Pero la Lechuza de Minerva (símbolo de la filosofía) debe estar siempre vigilante y con los ojos del alma muy abiertos. Todos los tiranos alienan o hipnotizan a sus víctimas con la promesa de paraísos imposibles. Sin el contrapoder de la inteligencia crítica y el análisis frío que ofrece el cálculo racional, la imaginación fantástica suministra falsas ilusiones o evasiones inútiles.
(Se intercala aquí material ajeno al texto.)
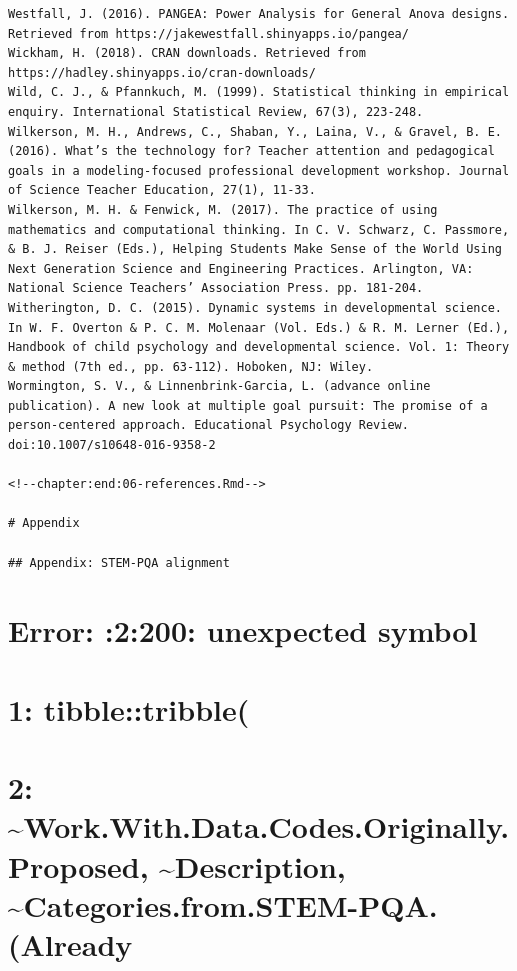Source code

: \documentclass[]{msu-thesis}
\theoremstyle{definition}
\theoremstyle{definition}
\theoremstyle{definition}
\theoremstyle{remark}
\begin{document}
\begin{verbatim}
Westfall, J. (2016). PANGEA: Power Analysis for General Anova designs. Retrieved from https://jakewestfall.shinyapps.io/pangea/  
Wickham, H. (2018). CRAN downloads. Retrieved from https://hadley.shinyapps.io/cran-downloads/
Wild, C. J., & Pfannkuch, M. (1999). Statistical thinking in empirical enquiry. International Statistical Review, 67(3), 223-248.  
Wilkerson, M. H., Andrews, C., Shaban, Y., Laina, V., & Gravel, B. E. (2016). What’s the technology for? Teacher attention and pedagogical goals in a modeling-focused professional development workshop. Journal of Science Teacher Education, 27(1), 11-33.  
Wilkerson, M. H. & Fenwick, M. (2017). The practice of using mathematics and computational thinking. In C. V. Schwarz, C. Passmore, & B. J. Reiser (Eds.), Helping Students Make Sense of the World Using Next Generation Science and Engineering Practices. Arlington, VA: National Science Teachers’ Association Press. pp. 181-204.  
Witherington, D. C. (2015). Dynamic systems in developmental science. In W. F. Overton & P. C. M. Molenaar (Vol. Eds.) & R. M. Lerner (Ed.), Handbook of child psychology and developmental science. Vol. 1: Theory & method (7th ed., pp. 63-112). Hoboken, NJ: Wiley.  
Wormington, S. V., & Linnenbrink-Garcia, L. (advance online publication). A new look at multiple goal pursuit: The promise of a person-centered approach. Educational Psychology Review. doi:10.1007/s10648-016-9358-2  

<!--chapter:end:06-references.Rmd-->

# Appendix

## Appendix: STEM-PQA alignment

\end{verbatim}

\section{Error: :2:200: unexpected
symbol}\label{error-2200-unexpected-symbol}

\section{1: tibble::tribble(}\label{tibbletribble}

\section{2: \textasciitilde{}Work.With.Data.Codes.Originally.Proposed,
\textasciitilde{}Description,
\textasciitilde{}Categories.from.STEM-PQA.(Already}\label{work.with.data.codes.originally.proposed-description-categories.from.stem-pqa.already}
\end{document}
Para abrirnos a perspectivas nuevas, debemos cultivar la imaginación, pero sin convertirnos en "ilusos". La práctica de la conversación razonable, libre de coacción, presidida por el genio benevolente de la amistad, es un buen instrumento para corregir nuestros desvaríos fantásticos, gracias a las perspectivas que nos ofrecen los demás, haciendo así más objetiva y razonable nuestra visión de la realidad y de las posibilidades que nos ofrece.

La desestructuración de las comunidades tradicionales (familia, iglesia, patria...) y el abuso de los Mass Media (medios de comunicación de masas) está creando una nueva identidad débil y fragmentaria, tan fragmentaria y proteica como los relatos de la tele: narcisista, inestable, perezosa, apresurada, insatisfecha, apática, caprichosa, diseminada, despilfarradora, más virtual y descentrada que real e íntegra.

Aunque algunos filósofos han despreciado la imaginación considerándola "la loca de la casa" (de la mente), es posible que sea precisamente la imaginación simbólica la que hace de nosotros animales diferentes e interesantes, pues gracias a la imaginación añadimos a lo inmediato y presente, lo posible, lo pasado y futuro, lo utópico.

Incluso para recordar lo vivido hay que estar dispuesto a imaginarlo. Imaginación y memoria son hermanas siamesas, inseparables. Sin la memoria, nos volvemos amnésicos y olvidamos quiénes somos. Sin la imaginación, nos volvemos aburridos (y el aburrimiento es el padre de todos los vicios). Por eso a los ciborgs (organismos cibernéticos) de Blade Runner (la romántica y genial peli de Ridley Scott) hubo que añadirles recuerdos de vivencias (falsas) para que se sintieran y creyeran humanos. Nos constituimos en lo recordado y lo imaginario como sujetos personales diferenciados. Y nuestras vivencias forman parte de nuestra intimidad tan esencialmente como nuestros planes e ilusiones de crecimiento y felicidad.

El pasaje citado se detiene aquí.